• _Required work_
Make a tally of the lines in the records that include the string "January", and give only that number.

^^^^

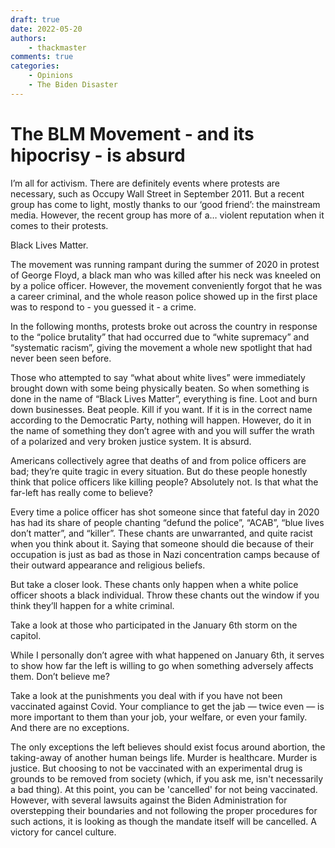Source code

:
 ```yaml
---
draft: true
date: 2022-05-20
authors:
    - thackmaster
comments: true
categories:
    - Opinions
    - The Biden Disaster
---
```


# The BLM Movement - and its hipocrisy - is absurd

I’m all for activism. There are definitely events where protests are necessary, such as Occupy Wall Street in September 2011. But a recent group has come to light, mostly thanks to our ‘good friend’: the mainstream media. However, the recent group has more of a… violent reputation when it comes to their protests.

Black Lives Matter.

The movement was running rampant during the summer of 2020 in protest of George Floyd, a black man who was killed after his neck was kneeled on by a police officer. However, the movement conveniently forgot that he was a career criminal, and the whole reason police showed up in the first place was to respond to - you guessed it - a crime.

<!-- more -->

In the following months, protests broke out across the country in response to the “police brutality” that had occurred due to “white supremacy” and “systematic racism”, giving the movement a whole new spotlight that had never been seen before.

Those who attempted to say “what about white lives” were immediately brought down with some being physically beaten. So when something is done in the name of “Black Lives Matter”, everything is fine. Loot and burn down businesses. Beat people. Kill if you want. If it is in the correct name according to the Democratic Party, nothing will happen. However, do it in the name of something they don’t agree with and you will suffer the wrath of a polarized and very broken justice system. It is absurd.

Americans collectively agree that deaths of and from police officers are bad; they’re quite tragic in every situation. But do these people honestly think that police officers like killing people? Absolutely not. Is that what the far-left has really come to believe?

Every time a police officer has shot someone since that fateful day in 2020 has had its share of people chanting “defund the police”, “ACAB”, “blue lives don’t matter”, and “killer”. These chants are unwarranted, and quite racist when you think about it. Saying that someone should die because of their occupation is just as bad as those in Nazi concentration camps because of their outward appearance and religious beliefs.

But take a closer look. These chants only happen when a white police officer shoots a black individual. Throw these chants out the window if you think they’ll happen for a white criminal.

Take a look at those who participated in the January 6th storm on the capitol.

While I personally don’t agree with what happened on January 6th, it serves to show how far the left is willing to go when something adversely affects them. Don’t believe me?

Take a look at the punishments you deal with if you have not been vaccinated against Covid. Your compliance to get the jab — twice even — is more important to them than your job, your welfare, or even your family. And there are no exceptions.

The only exceptions the left believes should exist focus around abortion, the taking-away of another human beings life. Murder is healthcare. Murder is justice. But choosing to not be vaccinated with an experimental drug is grounds to be removed from society (which, if you ask me, isn't necessarily a bad thing). At this point, you can be 'cancelled' for not being vaccinated. However, with several lawsuits against the Biden Administration for overstepping their boundaries and not following the proper procedures for such actions, it is looking as though the mandate itself will be cancelled. A victory for cancel culture.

^^^^

• _Reply_
2